– Está bien que Tess y Michael se vayan con Wendy- dijo con franqueza. Piénsalo. Los otros hogares están llenos,. Quizán nos dejen usar el hotel para esta noche.
– Erin no puede cuidar esta noche a Marigold-opinó Wendy. Mírala, está temblando. Lo último que necesita es despertarse cada dos horas para alimentar a un bebé. Necesita dormir. Y los gemelos…
– A los gemelos no los puede controlar más que ella- dijo Lori
– Así es, mira cómo los he controlado- replicó Erin, haciendo un gesto hacia la casa y estremeciéndose.
– Sí, y el dueño del hotel conoce a los gemelos-añadió Lori. Así que seguro que nos costaría mucho convencerlo para que te quedaras allí con ellos.
– Seguro que nos sería difícil, sí.
– Por otra parte, el bebé ya será suficientemente mayor para que lo adopten a partir de la próxima semana- dijo Lori, con una expresión feliz. Creo que puedo quedarme con él hasta entonces. Es una niña estupenda- miró hacia Valda.
La mujer seguía con la niña en brazos y tenía una evidente cara de disgusto. Seguramente el bebé se había hecho algo y olía.
Pero todos sabían que eso era lo de menos en esos momentos. Lori había comentado que Marigold era un excelente bebé y lo mismo opinarían sus futuros padres adoptivos. Así que la niña sobreviviría unos minutos más en brazos de la disgustada Valda.

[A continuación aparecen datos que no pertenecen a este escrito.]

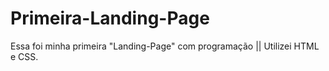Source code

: # Primeira-Landing-Page
Essa foi minha primeira "Landing-Page" com programação || Utilizei HTML e CSS.
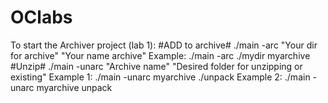 # OClabs
To start the Archiver project (lab 1):
  #ADD to archive#
  ./main -arc "Your dir for archive" "Your name archive" 
  Example: ./main -arc ./mydir myarchive
  #Unzip#
  ./main -unarc "Archive name" "Desired folder for unzipping or existing"
  Example 1: ./main -unarc myarchive ./unpack
  Example 2: ./main -unarc myarchive unpack
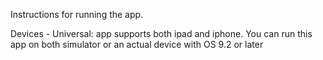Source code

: Instructions for running the app.


Devices - Universal: app supports both ipad and iphone.
You can run this app on both simulator or an actual device with OS 9.2 or later
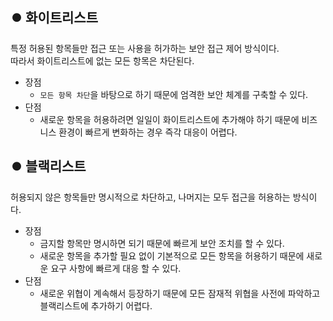 ## ⏺️ 화이트리스트
특정 허용된 항목들만 접근 또는 사용을 허가하는 보안 접근 제어 방식이다.   
따라서 화이트리스트에 없는 모든 항목은 차단된다.
* 장점
  * `모든 항목 차단`을 바탕으로 하기 때문에 엄격한 보안 체계를 구축할 수 있다.
* 단점
  * 새로운 항목을 허용하려면 일일이 화이트리스트에 추가해야 하기 때문에 비즈니스 환경이 빠르게 변화하는 경우 즉각 대응이 어렵다.

## ⏺️ 블랙리스트
허용되지 않은 항목들만 명시적으로 차단하고, 나머지는 모두 접근을 허용하는 방식이다.
* 장점
  * 금지할 항목만 명시하면 되기 때문에 빠르게 보안 조치를 할 수 있다.
  * 새로운 항목을 추가할 필요 없이 기본적으로 모든 항목을 허용하기 때문에 새로운 요구 사항에 빠르게 대응 할 수 있다.
* 단점
  * 새로운 위협이 계속해서 등장하기 때문에 모든 잠재적 위협을 사전에 파악하고 블랙리스트에 추가하기 어렵다.
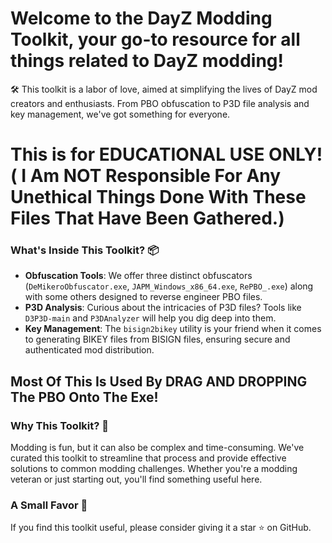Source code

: # Welcome to the DayZ Modding Toolkit, your go-to resource for all things related to DayZ modding! 
🛠️ This toolkit is a labor of love, aimed at simplifying the lives of DayZ mod creators and enthusiasts. 
From PBO obfuscation to P3D file analysis and key management, we've got something for everyone.

# This is for EDUCATIONAL USE ONLY! ( I Am NOT Responsible For Any Unethical Things Done With These Files That Have Been Gathered.) 
### What's Inside This Toolkit? 📦
- **Obfuscation Tools**: We offer three distinct obfuscators (`DeMikeroObfuscator.exe`, `JAPM_Windows_x86_64.exe`, `RePBO_.exe`) along with some others designed to reverse engineer PBO files.
- **P3D Analysis**: Curious about the intricacies of P3D files? Tools like `D3P3D-main` and `P3DAnalyzer` will help you dig deep into them.
- **Key Management**: The `bisign2bikey` utility is your friend when it comes to generating BIKEY files from BISIGN files, ensuring secure and authenticated mod distribution.

## Most Of This Is Used By DRAG AND DROPPING The PBO Onto The Exe!

### Why This Toolkit? 🤔
Modding is fun, but it can also be complex and time-consuming. We've curated this toolkit to streamline that process and provide effective solutions to common modding challenges. Whether you're a modding veteran or just starting out, you'll find something useful here.

### A Small Favor 🌟
If you find this toolkit useful, please consider giving it a star ⭐ on GitHub. 
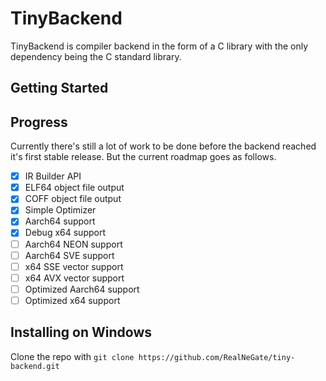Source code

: # TinyBackend

TinyBackend is compiler backend in the form of a C library with the only dependency being the C standard library.

## Getting Started

## Progress

Currently there's still a lot of work to be done before the backend reached it's first stable release. But the current roadmap goes as follows.

- [x] IR Builder API
- [x] ELF64 object file output
- [x] COFF object file output
- [x] Simple Optimizer
- [x] Aarch64 support
- [x] Debug x64 support
- [ ] Aarch64 NEON support
- [ ] Aarch64 SVE support
- [ ] x64 SSE vector support
- [ ] x64 AVX vector support
- [ ] Optimized Aarch64 support
- [ ] Optimized x64 support

## Installing on Windows

Clone the repo with `git clone https://github.com/RealNeGate/tiny-backend.git`
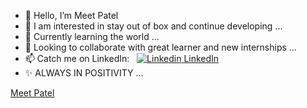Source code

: - 👋 Hello, I’m Meet Patel
- 👀 I am interested in stay out of box and continue developing ...
- 🌱 Currently learning the world ...
- 💞️ Looking to collaborate with great learner and new internships ...
- 📫 Catch me on LinkedIn: &nbsp; [![Linkedin](https://i.stack.imgur.com/gVE0j.png) LinkedIn](https://www.linkedin.com/in/meet-patel41011/)
- ✨ ALWAYS IN POSITIVITY ...
<div class="badge-base LI-profile-badge" data-locale="en_US" data-size="medium" data-theme="dark" data-type="VERTICAL" data-vanity="meet-patel41011" data-version="v1"><a class="badge-base__link LI-simple-link" href="https://in.linkedin.com/in/meet-patel41011?trk=profile-badge">Meet Patel</a></div>
              
              
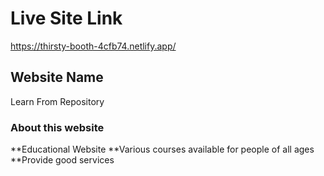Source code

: # Live Site Link

https://thirsty-booth-4cfb74.netlify.app/ 


## Website Name
Learn From Repository



### About this website

**Educational Website
**Various courses available for people of all ages
**Provide good services

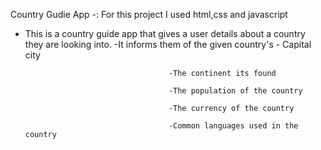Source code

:Country Gudie App -:
  For this project I used html,css and javascript

  - This is a country guide app that gives a user details about a country they are looking into.
-It informs them of the given country's - Capital city

                                        -The continent its found 

                                        -The population of the country

                                        -The currency of the country

                                        -Common languages used in the country

 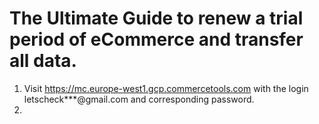 # The Ultimate Guide to renew a trial period of eCommerce and transfer all data.
1. Visit https://mc.europe-west1.gcp.commercetools.com with the login letscheck***@gmail.com and corresponding password.
2. 
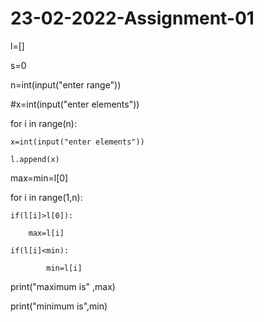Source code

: # 23-02-2022-Assignment-01
l=[]

s=0

n=int(input("enter range"))

#x=int(input("enter elements"))

for i in range(n):

    x=int(input("enter elements"))

    l.append(x)

max=min=l[0]

for i in range(1,n):

    if(l[i]>l[0]):

        max=l[i]

    if(l[i]<min):

            min=l[i]

print("maximum is" ,max)

print("minimum is",min)
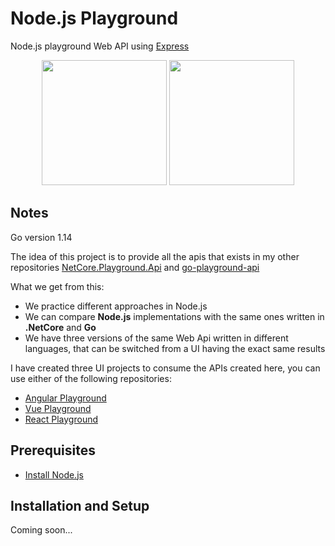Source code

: # Node.js Playground
Node.js playground Web API using [Express](https://expressjs.com/)

<p align="center">
  <img height="200" src="https://upload.wikimedia.org/wikipedia/commons/d/d9/Node.js_logo.svg">
  <img height="200" src="https://virajkadam.com/wp-content/uploads/2019/09/expressjs.png">
</p>

## Notes
Go version 1.14

The idea of this project is to provide all the apis that exists in my other repositories [NetCore.Playground.Api](https://github.com/joacod/NetCore.Playground.Api) and [go-playground-api](https://github.com/joacod/go-playground-api)

What we get from this:
- We practice different approaches in Node.js
- We can compare **Node.js** implementations with the same ones written in **.NetCore** and **Go**
- We have three versions of the same Web Api written in different languages, that can be switched from a UI having the exact same results

I have created three UI projects to consume the APIs created here, you can use either of the following repositories:
- [Angular Playground](https://github.com/joacod/angular-playground-ui)
- [Vue Playground](https://github.com/joacod/vue-playground-ui)
- [React Playground](https://github.com/joacod/react-playground-ui)

## Prerequisites
- [Install Node.js](https://nodejs.org/)

## Installation and Setup
Coming soon...
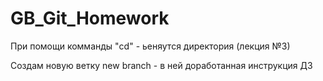# GB_Git_Homework

При помощи комманды "cd" - ьеняутся директория (лекция №3)

Создам новую ветку new branch - в ней доработанная инструкция ДЗ

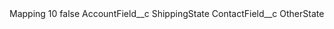<?xml version="1.0" encoding="UTF-8"?>
<CustomMetadata xmlns="http://soap.sforce.com/2006/04/metadata" xmlns:xsi="http://www.w3.org/2001/XMLSchema-instance" xmlns:xsd="http://www.w3.org/2001/XMLSchema">
    <label>Mapping 10</label>
    <protected>false</protected>
    <values>
        <field>AccountField__c</field>
        <value xsi:type="xsd:string">ShippingState</value>
    </values>
    <values>
        <field>ContactField__c</field>
        <value xsi:type="xsd:string">OtherState</value>
    </values>
</CustomMetadata>
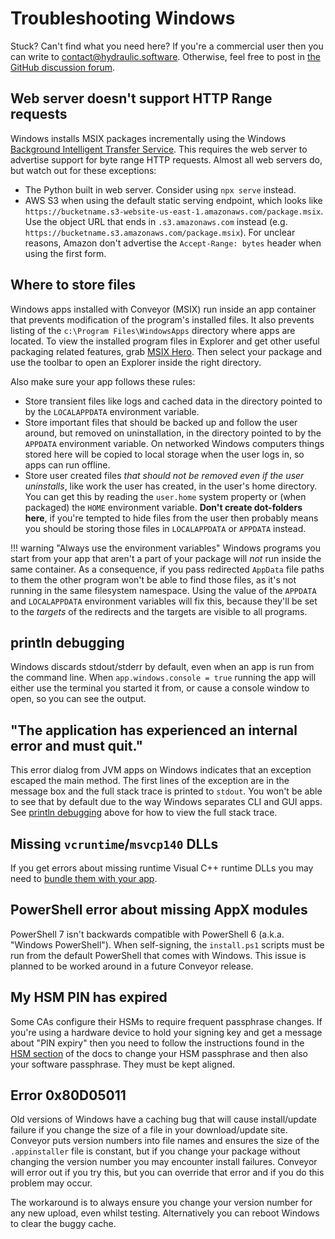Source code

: # Troubleshooting Windows

Stuck? Can't find what you need here? If you're a commercial user then you can write to [contact@hydraulic.software](mailto:contact@hydraulic.software). Otherwise, feel free to post in [the GitHub discussion forum](https://github.com/hydraulic-software/conveyor/discussions).

## Web server doesn't support HTTP Range requests

Windows installs MSIX packages incrementally using the Windows [Background Intelligent Transfer Service](https://learn.microsoft.com/en-us/windows/win32/bits/background-intelligent-transfer-service-portal). This requires the web server to advertise support for byte range HTTP requests. Almost all web servers do, but watch out for these exceptions:

* The Python built in web server. Consider using `npx serve` instead.
* AWS S3 when using the default static serving endpoint, which looks like  `https://bucketname.s3-website-us-east-1.amazonaws.com/package.msix`. Use the object URL that ends in `.s3.amazonaws.com` instead (e.g. `https://bucketname.s3.amazonaws.com/package.msix`). For unclear reasons, Amazon don't advertise the `Accept-Range: bytes` header when using the first form.

## Where to store files

Windows apps installed with Conveyor (MSIX) run inside an app container that prevents modification of the program's installed files. It also prevents listing of the `c:\Program Files\WindowsApps` directory where apps are located. To view the installed program files in Explorer and get other useful packaging related features, grab [MSIX Hero](https://msixhero.net/). Then select your package and use the toolbar to open an Explorer inside the right directory.

Also make sure your app follows these rules: 

- Store transient files like logs and cached data in the directory pointed to by the `LOCALAPPDATA` environment variable.
- Store important files that should be backed up and follow the user around, but removed on uninstallation, in the directory pointed to by the `APPDATA` environment variable. On networked Windows computers things stored here will be copied to local storage when the user logs in, so apps can run offline.
- Store user created files *that should not be removed even if the user uninstalls*, like work the user has created, in the user's home directory. You can get this by reading the `user.home` system property or (when packaged) the `HOME` environment variable. **Don't create dot-folders here**, if you're tempted to hide files from the user then probably means you should be storing those files in `LOCALAPPDATA` or `APPDATA` instead.

!!! warning "Always use the environment variables"
    Windows programs you start from your app that aren't a part of your package will _not_ run inside the same container. As a consequence, if you pass redirected `AppData` file paths to them the other program won't be able to find those files, as it's not running in the same filesystem namespace. Using the value of the `APPDATA` and `LOCALAPPDATA` environment variables will fix this, because they'll be set to the _targets_ of the redirects and the targets are visible to all programs.

## println debugging

Windows discards stdout/stderr by default, even when an app is run from the command line. When `app.windows.console = true` running the app will either use the terminal you started it from, or cause a console window to open, so you can see the output.

## "The application has experienced an internal error and must quit."

This error dialog from JVM apps on Windows indicates that an exception escaped the main method. The first lines of the exception are in the message box and the full stack trace is printed to `stdout`. You won't be able to see that by default due to the way Windows separates CLI and GUI apps. See [println debugging](#println-debugging) above for how to view the full stack trace. 

## Missing `vcruntime`/`msvcp140` DLLs

If you get errors about missing runtime Visual C++ runtime DLLs you may need to [bundle them with your app](../stdlib/index.md#microsoft-visual-c-redistributables).

## PowerShell error about missing AppX modules

PowerShell 7 isn't backwards compatible with PowerShell 6 (a.k.a. "Windows PowerShell"). When self-signing, the `install.ps1` scripts must
be run from the default PowerShell that comes with Windows. This issue is planned to be worked around in a future Conveyor release.

## My HSM PIN has expired

Some CAs configure their HSMs to require frequent passphrase changes. If you're using a hardware device to hold your signing key and get a message about "PIN expiry" then you need to follow the instructions found in the [HSM section](../configs/keys-and-certificates.md#hardware-security-modules) of the docs to change your HSM passphrase and then also your software passphrase. They must be kept aligned.

## Error 0x80D05011

Old versions of Windows have a caching bug that will cause install/update failure if you change the size of a file in your download/update site. Conveyor puts version numbers into file names and ensures the size of the `.appinstaller` file is constant, but if you change your package without changing the version number you may encounter install failures. Conveyor will error out if you try this, but you can override that error and if you do this problem may occur. 

The workaround is to always ensure you change your version number for any new upload, even whilst testing. Alternatively you can reboot Windows to clear the buggy cache.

– Entonces solo quedan Erin y los gemelos.
– Lo del hotel me parece complicado. Quizá podamos quedarnos con Shanni.
– Shanni está embarazada, tiene dos hijos y su marido está enfermo- comentó Wendy. Y yo no puedo llevarme más que a Tess y a Michael- entonces miró a Matt, que seguía tumbado en el suelo. Humm
¡Humm?.
Matt miró hacia arriba y no le gustó el modo en que Wendy lo estaba mirando.
Wendy, Erin, Shanni, Lori…hasta la doctora Emily. Todas eran iguales, una panda de mujeres dominantes.
Tomó dos bocanadas más de oxígeno de la mascarilla y trató de aparentar que estaba muy enfermo. No le sirvió de nada. Al contrario, eso empeoró las cosas.